5 Children and It (E. Nesbit - and a bunch of other E Nesbit books)
The Phantom Tollbooth (Norton Juster)
From the Mixed-Up Files of Mrs. Basil E. Frankweiler (E.L. Konigsburg)
A Wrinkle in Time (Madeline L'Engle)
Green Knowe series (L.M. Boston)
Last of the Really Great Whangdoodles (Julie Edwards - yes, that one)
Mary Poppins (P.L. Travers)
The Egypt Game (Zilpha Keatley Snyder - might be a little scary)
Bunnicula (Deborah Howe)
The Secret Garden (Frances Hodgson Burnett)
Island of the Blue Dolphins (Scott O'Dell)
Little House series (Laura Ingalls Wilder)
The Mysterious Disappearance of Leon (I Mean Noel) (Ellen Raskin)
Harriet the Spy (Louise Fitzhugh)
You said she's already all over Roald Dahl, yeah?
The Light Princess (George MacDonald)
All the Ramona Quimby books (Beverly Cleary)
Holes (Louis Sachar)
Interestingly, you just nailed 4 of my favorites. We just finished The Phantom Tollbooth as bed-time reading. Yes, on Dahl. She just started a third Dahl book (First time on her own. Sorry they weren't the common titles - I don't recall them right now.)

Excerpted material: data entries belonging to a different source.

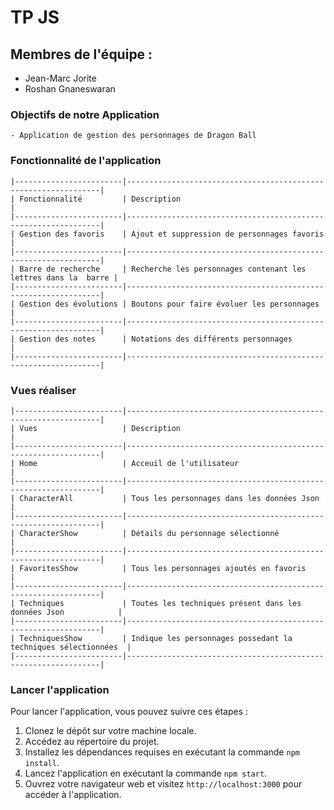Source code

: # TP JS
## Membres de l'équipe :
 - Jean-Marc Jorite
 - Roshan Gnaneswaran

### Objectifs de notre Application

    - Application de gestion des personnages de Dragon Ball

### Fonctionnalité de l'application
    |------------------------|----------------------------------------------------------------|
    | Fonctionnalité         | Description                                                    |
    |------------------------|----------------------------------------------------------------|
    | Gestion des favoris    | Ajout et suppression de personnages favoris                    |
    |------------------------|----------------------------------------------------------------|
    | Barre de recherche     | Recherche les personnages contenant les lettres dans la  barre |
    |------------------------|----------------------------------------------------------------|
    | Gestion des évolutions | Boutons pour faire évoluer les personnages                     |
    |------------------------|----------------------------------------------------------------|
    | Gestion des notes      | Notations des différents personnages                           |
    |------------------------|----------------------------------------------------------------|


### Vues réaliser 

    |------------------------|----------------------------------------------------------------|
    | Vues                   | Description                                                    |
    |------------------------|----------------------------------------------------------------|
    | Home                   | Acceuil de l'utilisateur                                       |
    |------------------------|----------------------------------------------------------------|
    | CharacterAll           | Tous les personnages dans les données Json                     |
    |------------------------|----------------------------------------------------------------|
    | CharacterShow          | Détails du personnage sélectionné                              |
    |------------------------|----------------------------------------------------------------|
    | FavoritesShow          | Tous les personnages ajoutés en favoris                        |
    |------------------------|----------------------------------------------------------------|
    | Techniques             | Toutes les techniques présent dans les données Json            |
    |------------------------|----------------------------------------------------------------|
    | TechniquesShow         | Indique les personnages possedant la techniques sélectionnées  |
    |------------------------|----------------------------------------------------------------|
    
### Lancer l'application
 
Pour lancer l'application, vous pouvez suivre ces étapes :

1. Clonez le dépôt sur votre machine locale.
2. Accédez au répertoire du projet.
3. Installez les dépendances requises en exécutant la commande `npm install`.
4. Lancez l'application en exécutant la commande `npm start`.
5. Ouvrez votre navigateur web et visitez `http://localhost:3000` pour accéder à l'application.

She's done some Lion, Witch, Wardrobe. Wizard of OZ. Pippi Longstocking. (Read to her at bedtimes.) She's read like 50 Treehouse Mysteries on her own, and now working through something called Bailey School Kids. She's in a Montessori program where, when she completes her work plan for the week, they basically cut her loose to read as much as she wants.
She read Ramona and Beezus. Cool.
Anne of Green Gables
Emily of New Moon
Sarah Plain & Tall
The Secret Garden
Black Beauty
Island of Blue Dolphins
Stuart Little
Charlotte's Web (sob) (possibly the source of my love for fairgrounds)
James & The Giant Peach- and all appropriate Dahl!
The Borrowers
Mrs. Frisby and the Rats of NIMH
The Wind in the Willows
Misty of Chincoteague
The Chronicles of Narnia
The Wind in the Door
The Indian in the Cupboard
Where the Red Fern Grows
My Side of the Mountain (so good)
Ballet Shoes (surprisingly badass!)
Alice in Wonderland
Peter Pan
Sadako and the Thousand Paper Cranes- for when she's ready to talk about death :)
Nancy Drew
Maid of the North: Feminist Folk Tales from Around the World !
God bless whoever gave this to me, it continues to be one of my favorite books and helped me, from an early age, build an understanding of other cultures and generally bein' a badass.
If she's rocking Narnia, I might be able to dig a little deeper.
UHX Gals v. Nicki Minaj.... fighting for her soul.....
Book Report! Great idea. I'd love to facilitate an interactive dialogue.
So delicious, Knight's Tales and Dramas as acted by small woodland animals.
So informative for me, cementing my belief in the valor and dramas of critters as they lived outside and around me... obvy continuing to this damn day!
The Wind in the Willows could be a good start? And that feminist folk tales book, for dippin' in! PIPO!
Very deep old love for me. Brave animals taking their daily repaste of acorns, watercress, and mint cordial. Otters love pepper.
Who knew that when we picnic, we have just been privately recreating Redwall all along?
Books work!!!
Lemony Snicket
Coraline (scary?)
Guardians of Ga'Hoole (owls!)
AESOP
Isaac Asimov made some kid's books
Redwall picnic? They ate so well...
I have at this very moment a small velveteen mouse wearing overalls tucked away in a drawer in my bedroom... one of my many personal heroes from this time, about whom I would spin tales of glory and hot air balloon rides. He's a keeper.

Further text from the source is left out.